The series of reports began in 1997, and for many years offered generally objective accounts of events in Hong Kong. As the international heat around Hong Kong intensified, however, the British government’s position shifted to one of strong opposition to Beijing’s approach. This sets the stage for the latest report, a catalogue of complaints that does not give an accurate or objective picture of what has been happening in Hong Kong.

An objective analysis would represent – or at least reference – the range of views and possible interpretations of what is happening in Hong Kong. Although one perspective dominates the international media coverage and the lobbying to which British parliamentarians and ministers are subject, there is more than one view in Hong Kong. Indeed, a polarised politics has been part of the Hong Kong political landscape for many years. Readers of this and other recent FCDO reports would find little evidence of that political reality in their pages. Taking Hong Kong and the development of democracy seriously should involve taking into account views across the Hong Kong community, and not just those which are echoed by the activists swarming around Westminster.

This can be seen in the coverage of the National Security Law (NSL), passed on 30 June 2020 (the eve of the period the report covers). The report starts with this, but does not give any flavour of the debates and discussions in Hong Kong about the possible interpretations of the law and what its implications might be. Neither does it give any context, or attempt to discuss why this legislation was passed. Hong Kong’s political crisis, including the violent unrest of 2019 and encouragement of dissent by politicians outside Hong Kong, has been conveniently forgotten.

Instead, the FCDO has jumped to conclusions, as it did first on 1 July 2020, just hours after the law was passed. Events since the end of the reporting period have given us more on which to base analysis of the NSL’s impact. But until cases have gone through the courts, we simply will not be able to make clear judgments. Support for Hong Kong’s judicial system should imply acknowledging the role it will play in shaping the impact of this legislation.

This relates to the report’s assessment on basic rights and freedoms. As noted above, the headline assessment is that Beijing’s goal is to “crush dissent”. But that is debated in Hong Kong – many may agree, while others disagree.

Read into the body of the report and we find that the measures introduced – as described by the FCDO itself – do not do what that headline claims. The report makes clear that the target of new measures is national security, and particularly advocacy of independence, soliciting interventions by foreign governments, and challenging Chinese sovereignty over Hong Kong (eg pages 18, 20-21 and 23). These are hardly new “red lines” on the part of Beijing, having been stated in one form or another since the 1980s. The requirement to legislate has been explicit since 1990 (Article 23 of the Basic Law), but only now brought into effect.

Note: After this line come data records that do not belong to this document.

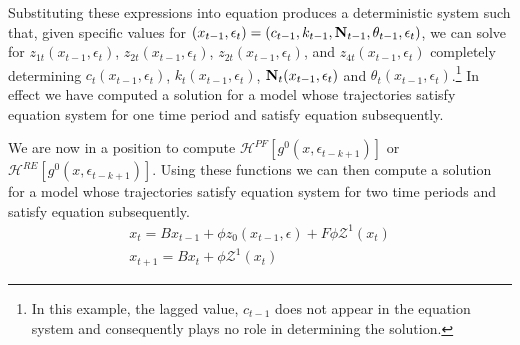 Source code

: \documentclass[12pt]{article}
\begin{document}
Substituting  these expressions into equation  produces
a deterministic system such that, given specific values for 
$(x_{t-1},\epsilon_{t})=(c_{t-1}, k_{t-1},{\mathbf{N}}_{t-1}, \theta_{t-1}, \epsilon_t)$, we can solve for $z_{1t}(x_{t-1},\epsilon_{t})$, $z_{2t}(x_{t-1},\epsilon_{t})$, $z_{2t}(x_{t-1},\epsilon_{t})$, and $z_{4t}(x_{t-1},\epsilon_{t})$  completely determining
$c_{t}(x_{t-1},\epsilon_{t})$, $k_{t}(x_{t-1},\epsilon_{t})$, ${\mathbf{N}}_{t}(x_{t-1},\epsilon_{t})$  and $\theta_{t}(x_{t-1},\epsilon_{t})$.\footnote{In this example, the lagged value,  $c_{t-1}$ does not appear in the equation system and consequently plays no role in determining the solution.}  In effect we have 
computed a solution for a model whose trajectories satisfy equation system 
for one time period and satisfy equation  subsequently.









We are now in a position to compute
$\mathcal{H}^{PF}[g^{0}(x,\epsilon_{t-k+1})]$ or
$\mathcal{H}^{RE}[g^{0}(x,\epsilon_{t-k+1})]$.
Using these functions we can then compute a solution for a model whose trajectories satisfy equation system 
for two time periods and satisfy equation  subsequently.
\begin{gather}
  \label{eq:1}
  x_t=B x_{t-1} + \phi z_0(x_{t-1},\epsilon) + F \phi \mathcal{Z}^1(x_t)\\
  x_{t+1}=B x_{t} + \phi \mathcal{Z}^1(x_t)
\end{gather}
\end{document}
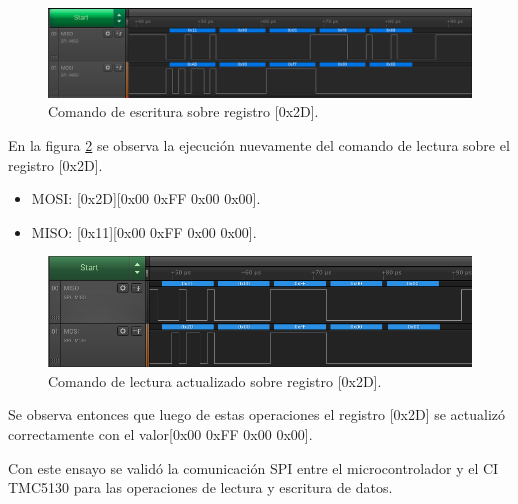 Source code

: \begin{figure}[h]
\centering 
\includegraphics[width=1\textwidth]{./Figures/ensayo_spi_b.png}
\caption{Comando de escritura sobre registro [0x2D].}
\label{fig:ensayo_spi_b}
\end{figure}

En la figura \ref{fig:ensayo_spi_c} se observa la ejecución nuevamente del comando de lectura sobre el registro [0x2D].

\begin{itemize}
\item MOSI: [0x2D][0x00 0xFF 0x00 0x00].
\item MISO: [0x11][0x00 0xFF 0x00 0x00].
\end{itemize}


\begin{figure}[h!]
\centering 
\includegraphics[width=1\textwidth]{./Figures/ensayo_spi_c_c.png}
\caption{Comando de lectura actualizado sobre registro [0x2D].}
\label{fig:ensayo_spi_c}
\end{figure}

Se observa entonces que luego de estas operaciones el registro [0x2D] se actualizó correctamente con el valor[0x00 0xFF 0x00 0x00].

Con este ensayo se validó la comunicación SPI entre el microcontrolador y el CI TMC5130 para las operaciones de lectura y escritura de datos.




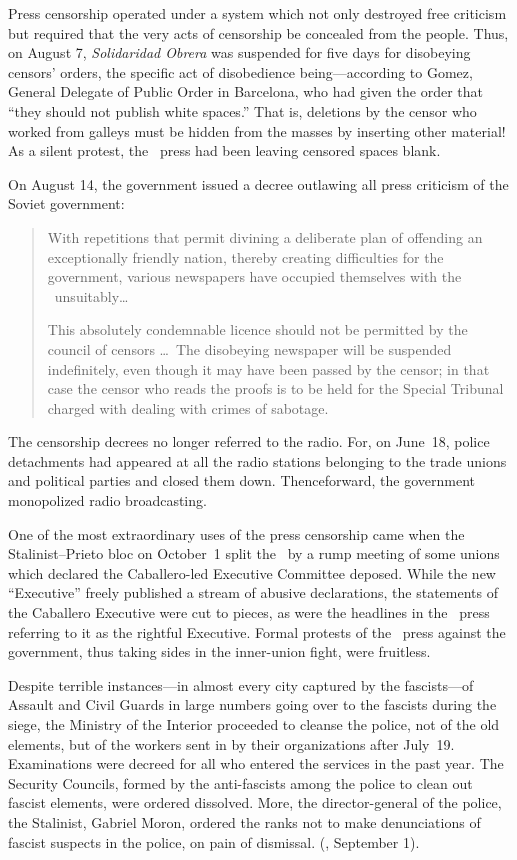 Press censorship operated under a system which not only destroyed free criticism but required that the very acts of censorship be concealed from the people. Thus, on August 7, \emph{Solidaridad Obrera} was suspended for five days for disobeying censors’ orders, the specific act of disobedience being---according to Gomez, General Delegate of Public Order in Barcelona, who had given the order that ``they should not publish white spaces.'' That is, deletions by the censor who worked from galleys must be hidden from the masses by inserting other material! As a silent protest, the \CNT\ press had been leaving censored spaces blank.

On August 14, the government issued a decree outlawing all press criticism of the Soviet government:

\begin{quotation}
  With repetitions that permit divining a deliberate plan of offending an exceptionally friendly nation, thereby creating difficulties for the government, various newspapers have occupied themselves with the \USSR\ unsuitably\dots
  
  This absolutely condemnable licence should not be permitted by the council of censors \dots\ The disobeying newspaper will be suspended indefinitely, even though it may have been passed by the censor; in that case the censor who reads the proofs is to be held for the Special Tribunal charged with dealing with crimes of sabotage.
\end{quotation}

The censorship decrees no longer referred to the radio. For, on June~18, police detachments had appeared at all the radio stations belonging to the trade unions and political parties and closed them down. Thenceforward, the government monopolized radio broadcasting.

One of the most extraordinary uses of the press censorship came when the Stalinist--Prieto bloc on October~1 split the \UGT\ by a rump meeting of some unions which declared the Caballero-led Executive Committee deposed. While the new ``Executive'' freely published a stream of abusive declarations, the statements of the Caballero Executive were cut to pieces, as were the headlines in the \CNT\ press referring to it as the rightful Executive. Formal protests of the \CNT\ press against the government, thus taking sides in the inner-union fight, were fruitless.

Despite terrible instances---in almost every city captured by the fascists---of Assault and Civil Guards in large numbers going over to the fascists during the siege, the Ministry of the Interior proceeded to cleanse the police, not of the old elements, but of the workers sent in by their organizations after July~19. Examinations were decreed for all who entered the services in the past year. The Security Councils, formed by the anti-fascists among the police to clean out fascist elements, were ordered dissolved. More, the director-general of the police, the Stalinist, Gabriel Moron, ordered the ranks not to make denunciations of fascist suspects in the police, on pain of dismissal. (\emph{\CNT}, September 1).

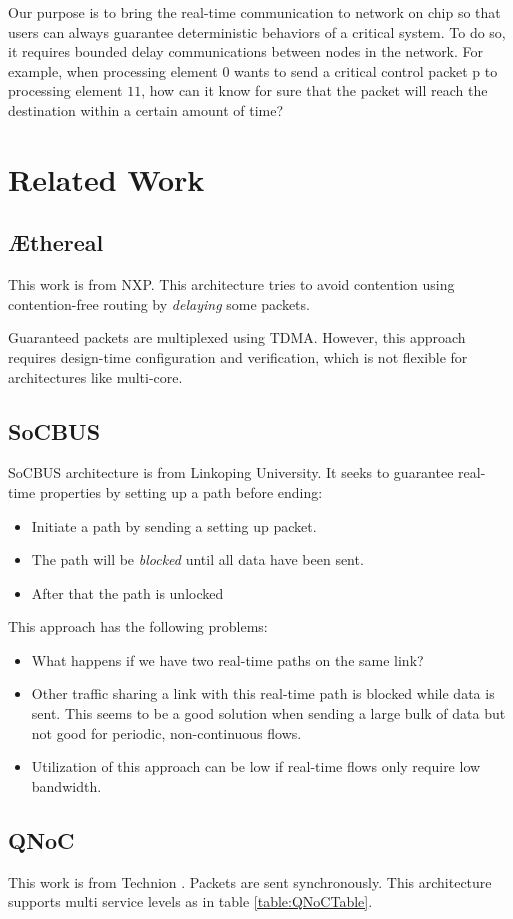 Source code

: \documentclass[a4]{article}
\begin{document}
Our purpose is to bring the real-time communication to network on chip so that 
users can always guarantee deterministic behaviors of a critical system. To do 
so, it requires bounded delay communications between nodes in the network. 
For example, when processing element $0$ wants to send a critical control packet 
p to processing element $11$, how can it know for sure that the packet will
reach the destination within a certain amount of time? 

\section{Related Work}
\subsection{\AE thereal}
This work \cite{Goossens_chapter4} is from NXP. This architecture tries to avoid
contention using contention-free routing by {\em delaying} some packets. 

Guaranteed packets are multiplexed using TDMA. However, this approach requires
design-time configuration and verification, which is not flexible for architectures
like multi-core.
\subsection{SoCBUS}
SoCBUS architecture \cite{SoCBUS} is from Linkoping University. It seeks to 
guarantee real-time properties by setting up a path before ending:
\begin{itemize}
\item Initiate a path by sending a setting up packet.
\item The path will be {\em blocked} until all data have been sent.
\item After that the path is unlocked
\end{itemize}
This approach has the following problems: 
\begin{itemize}
\item What happens if we have two real-time paths on the same link?
\item Other traffic sharing a link with this real-time path is blocked while 
data is sent. This seems to be a good solution when sending a large bulk of data 
but not good for periodic, non-continuous flows.
\item Utilization of this approach can be low if real-time flows only require
low bandwidth.
\end{itemize}
\subsection{QNoC}
This work is from Technion \cite{QNoC}. Packets are sent synchronously. 
This architecture supports multi service levels as in table \ref{table:QNoCTable}.
\end{document}
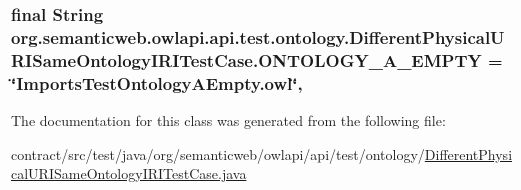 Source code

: \hypertarget{classorg_1_1semanticweb_1_1owlapi_1_1api_1_1test_1_1ontology_1_1_different_physical_u_r_i_same_ontology_i_r_i_test_case_a17758ea9f371210b47ba980cadb0c290}{
\subsubsection[{O\-N\-T\-O\-L\-O\-G\-Y\-\_\-\-A\-\_\-\-E\-M\-P\-T\-Y}]{\setlength{\rightskip}{0pt plus 5cm}final String org.\-semanticweb.\-owlapi.\-api.\-test.\-ontology.\-Different\-Physical\-U\-R\-I\-Same\-Ontology\-I\-R\-I\-Test\-Case.\-O\-N\-T\-O\-L\-O\-G\-Y\-\_\-\-A\-\_\-\-E\-M\-P\-T\-Y = \char`\"{}Imports\-Test\-Ontology\-A\-Empty.\-owl\char`\"{}\hspace{0.3cm}{\ttfamily [static]}, {\ttfamily [private]}}}\label{classorg_1_1semanticweb_1_1owlapi_1_1api_1_1test_1_1ontology_1_1_different_physical_u_r_i_same_ontology_i_r_i_test_case_a17758ea9f371210b47ba980cadb0c290}


The documentation for this class was generated from the following file\-:\begin{DoxyCompactItemize}
\item 
contract/src/test/java/org/semanticweb/owlapi/api/test/ontology/\hyperlink{_different_physical_u_r_i_same_ontology_i_r_i_test_case_8java}{Different\-Physical\-U\-R\-I\-Same\-Ontology\-I\-R\-I\-Test\-Case.\-java}\end{DoxyCompactItemize}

Perhaps the most relevant point in the report from a British perspective is the claim that the Joint Declaration was breached twice in the period under review. One was for the NSL, and the other for Beijing’s decision in November 2020 on the requirement for legislators to uphold the constitutional order.

These breach declarations by the British government are well known. But their coverage in the report is frustrating. The FCDO must be aware of public debate over whether these developments did in fact constitute breaches, and if so, why. For example, is the FCDO’s issue with the NSL that it was passed in Beijing, or that it is seen to infringe “basic rights and freedoms”?

The report seems to suggest both (see pages 6, 17 and 32) and that the NSL “violates … independent judicial authority” (p. 6 – this is not explained). But it is vague, perhaps deliberately. This report was surely a good opportunity to give a few sentences of legal explanation, setting out precisely where the Joint Declaration has been breached and why. We are left with repeated statements that the breaches are “clear” but without explanation.

If the FCDO really sees the Joint Declaration as a “legally-binding treaty” then it ought to offer some detailed legal justification for the claim that the other party has breached it.

None of this will matter much in Westminster. The British government has been under increasing political pressure to “do more” on Hong Kong, even after its bold offer of right of abode in the UK to potentially five million holders of British National (Overseas) passports and their dependents (an offer challenged, as it happens, by Beijing as being contrary to the Joint Declaration).

The reality is that there is not much the UK can do, and in the end this report shows that. Without any ability to change the course of developments in Hong Kong, all the FCDO can do is complain from the sidelines, hoping that its adversarial tone will do enough to keep the Westminster lobby off its back.